There's one problem I see with that: I didn't see Him.And ,correct me if I'm wrong,but I don't think you did either.

My bible tells me that every eye shall see Him when He returns.

Am I missing something?


----------



## Artfuldodger (Jun 15, 2015)

welderguy said:


> There's one problem I see with that: I didn't see Him.And ,correct me if I'm wrong,but I don't think you did either.
> 
> My bible tells me that every eye shall see Him when He returns.
> 
> Am I missing something?



1 John 3:2
Dear friends, now we are children of God, and what we will be has not yet been made known. But we know that when Christ appears, we shall be like him, for we shall see him as he is.

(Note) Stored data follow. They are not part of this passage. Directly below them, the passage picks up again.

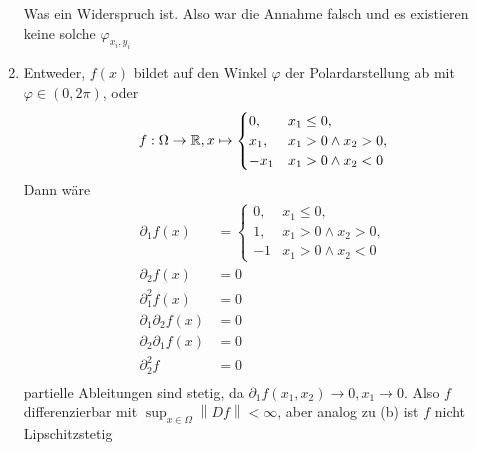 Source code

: \documentclass[sectionformat=aufgabe]{gadsescript}
\begin{document}
\begin{enumerate}[label=(\alph*)]
\[		\]
		Was ein Widerspruch ist.
		Also war die Annahme falsch und es existieren keine solche $ \varphi_{x_i, y_i}  $
	\item Entweder, $ f(x) $ bildet auf den Winkel $ \varphi $ der Polardarstellung ab mit $ \varphi \in (0, 2 \pi ) $, oder
		\[
			f: \Omega \to \mathbb{R} , x \mapsto 
			\begin{cases}
				0, & x_1 \leq 0, \\
				x_1, & x_1 > 0 \wedge x_2 > 0, \\
				-x_1 & x_1 > 0 \wedge x_2 < 0
			\end{cases}
		\]
		Dann wäre
		\begin{align*}
			\partial_1 f(x) &= \begin{cases}
				0, & x_1 \leq 0, \\
				1, & x_1 > 0 \wedge x_2 > 0,\\
				-1 & x_1 > 0 \wedge x_2 < 0
			\end{cases} \\
			\partial_2 f(x) &= 0 \\
			\partial_1^2 f(x) &= 0 \\
			\partial_1\partial_2 f(x) &= 0 \\
			\partial_2\partial_1 f(x) &= 0 \\
			\partial_2^2 f &= 0 \\
		\end{align*}
		partielle Ableitungen sind stetig, da $ \partial_1 f(x_1, x_2) \to 0, x_1 \to 0 $.
		Also $ f $ differenzierbar mit $ \sup_{x \in \Omega} \left\| Df \right\| < \infty $, aber analog zu (b) ist $ f $ nicht Lipschitzstetig
\end{enumerate}
\end{document}
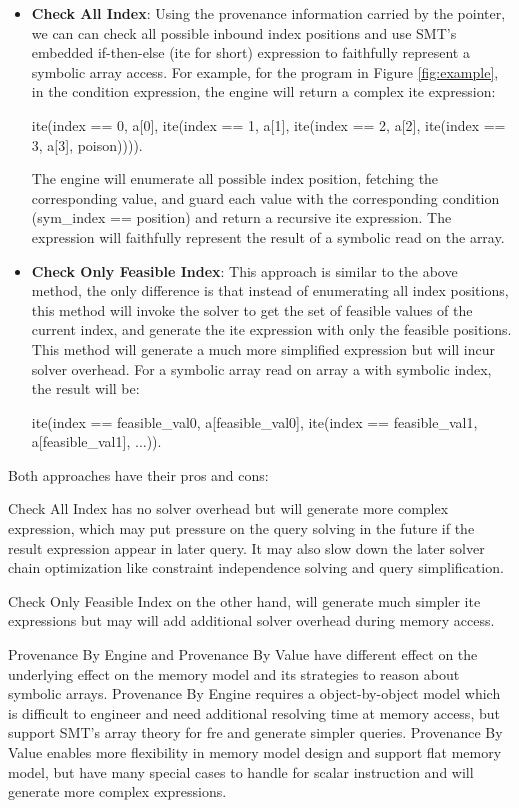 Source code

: \documentclass[sigplan, nonacm]{acmart}\settopmatter{printfolios=true,printccs=false,printacmref=false}
\begin{document}
\begin{itemize}
  \item \textbf{Check All Index}: Using the provenance information carried by the pointer, we can can check all possible inbound index positions and use SMT's embedded if-then-else (ite for short) expression to faithfully represent a symbolic array access. For example, for the program in Figure \ref{fig:example}, in the condition expression, the engine will return a complex ite expression: \par ite(index == 0, a[0], ite(index == 1, a[1], ite(index == 2, a[2], ite(index == 3, a[3], poison)))). \par
  The engine will enumerate all possible index position, fetching the corresponding value, and guard each value with the corresponding condition (sym\_index == position) and return a recursive ite expression. The expression will faithfully represent the result of a symbolic read on the array.
  \item \textbf{Check Only Feasible Index}: This approach is similar to the above method, the only difference is that instead of enumerating all index positions, this method will invoke the solver to get the set of feasible values of the current index, and generate the ite expression with only the feasible positions. This method will generate a much more simplified expression but will incur solver overhead. For a symbolic array read on array a with symbolic index, the result will be: \par ite(index == feasible\_val0, a[feasible\_val0], ite(index == feasible\_val1, a[feasible\_val1], $\dots$)). \par
\end{itemize}
Both approaches have their pros and cons: \par Check All Index has no solver overhead but will generate more complex expression, which may put pressure on the query solving in the future if the result expression appear in later query. It may also slow down the later solver chain optimization like constraint independence solving and query simplification.\par
Check Only Feasible Index on the other hand, will generate much simpler ite expressions but may will add additional solver overhead during memory access.\par
Provenance By Engine and Provenance By Value have different effect on the underlying effect on the memory model and its strategies to reason about symbolic arrays. Provenance By Engine requires a object-by-object model which is difficult to engineer and need additional resolving time at memory access, but support SMT's array theory for fre and generate simpler queries. Provenance By Value enables more flexibility in memory model design and support flat memory model, but have many special cases to handle for scalar instruction and will generate more complex expressions.
\end{document}
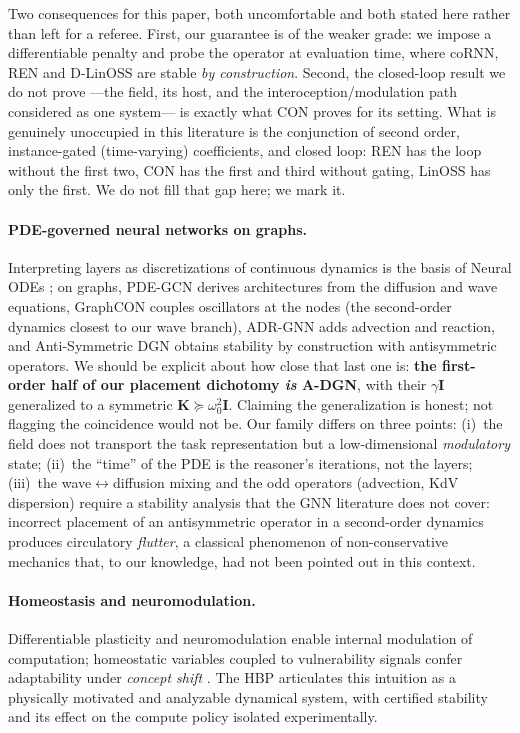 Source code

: \documentclass{article}
\begin{document}
Two consequences for this paper, both uncomfortable and both stated here
rather than left for a referee. First, our guarantee is of the weaker grade:
we impose a differentiable penalty and probe the operator at evaluation time,
where coRNN, REN and D-LinOSS are stable \emph{by construction}. Second, the
closed-loop result we do not prove ---the field, its host, and the
interoception/modulation path considered as one system--- is exactly what CON
proves for its setting. What is genuinely unoccupied in this literature is the
conjunction of second order, instance-gated (time-varying) coefficients, and
closed loop: REN has the loop without the first two, CON has the first and
third without gating, LinOSS has only the first. We do not fill that gap here;
we mark it.

\paragraph{PDE-governed neural networks on graphs.}
Interpreting layers as discretizations of continuous dynamics is the basis of
Neural ODEs \citep{chen2018node}; on graphs, PDE-GCN \citep{chamberlain2021grand,eliasof2021pdegcn}
derives architectures from the diffusion and wave equations, GraphCON
\citep{rusch2022graphcon} couples oscillators at the nodes (the second-order
dynamics closest to our wave branch), ADR-GNN \citep{eliasof2023adr} adds
advection and reaction, and Anti-Symmetric DGN \citep{gravina2023antisymmetric}
obtains stability by construction with antisymmetric operators. We should be
explicit about how close that last one is: \textbf{the first-order half of our
placement dichotomy \emph{is} A-DGN}, with their $\gamma\mathbf{I}$ generalized
to a symmetric $\mathbf{K}\succeq\omega_0^2\mathbf{I}$. Claiming the
generalization is honest; not flagging the coincidence would not be. Our family
differs on three points: (i)~the field does not transport the task
representation but a low-dimensional \emph{modulatory} state; (ii)~the ``time''
of the PDE is the reasoner's iterations, not the layers; (iii)~the
wave$\leftrightarrow$diffusion mixing and the odd operators (advection, KdV
dispersion) require a stability analysis that the GNN literature does not cover:
incorrect placement of an antisymmetric operator in a second-order dynamics
produces circulatory \emph{flutter}, a classical phenomenon of non-conservative
mechanics \citep{ziegler1952,merkin1997,kirillov2013} that, to our knowledge, had
not been pointed out in this context.

\paragraph{Homeostasis and neuromodulation.}
Differentiable plasticity and neuromodulation
\citep{miconi2018plasticity,miconi2019backpropamine} enable internal modulation
of computation; homeostatic variables coupled to vulnerability signals confer
adaptability under \emph{concept shift} \citep{man2022homeostatic}. The HBP
articulates this intuition as a physically motivated and analyzable dynamical
system, with certified stability and its effect on the compute policy isolated
experimentally.
\end{document}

If Christ has already returned, now and not yet is no longer prevalent.
But if we see Christ in Paradise, won't we see Christ as he is? Won't this be before Christ appears?
Can you eyeball Jesus in Paradise enough to see him as he is? Even without eyes?


----------



## Artfuldodger (Jun 15, 2015)

welderguy said:


> There's one problem I see with that: I didn't see Him.And ,correct me if I'm wrong,but I don't think you did either.
> 
> My bible tells me that every eye shall see Him when He returns.
> 
> Am I missing something?



You weren't born in 70AD. But when Jesus returns in the future, will the souls in He!! come back to earth to see the event? Must they too return to their bodies in order to eyeball this event? I do understand that at this future event, no body else will be born, thus every eye will see. Even the dead. The confusing part is the souls in he!!. They must return for a body to see this event. If you gonna need a body in Heaven, you'll need a body in He!!.
Unless He11 is eternal death.


----------



## hobbs27 (Jun 15, 2015)

welderguy said:


> There's one problem I see with that: I didn't see Him.And ,correct me if I'm wrong,but I don't think you did either.
> 
> My bible tells me that every eye shall see Him when He returns.
> 
> Am I missing something?



Yes you are missing the main point. Of course not every eye throughout history could see Him. Many have died, many haven't been born yet, but the part you fail to see is " even those that pierced him".  That puts it back in that first century generation.


----------



## NE GA Pappy (Jun 15, 2015)

hobbs27 said:


> While you were there did you vist the valley of hinnom?



Yes, on the other side of Jerusalem, and the Cheesemaker valley that splits east and west Jerusalem, and the Kidon Valley at the foot of the Mount of Olives and runs all the way to the Dead Sea.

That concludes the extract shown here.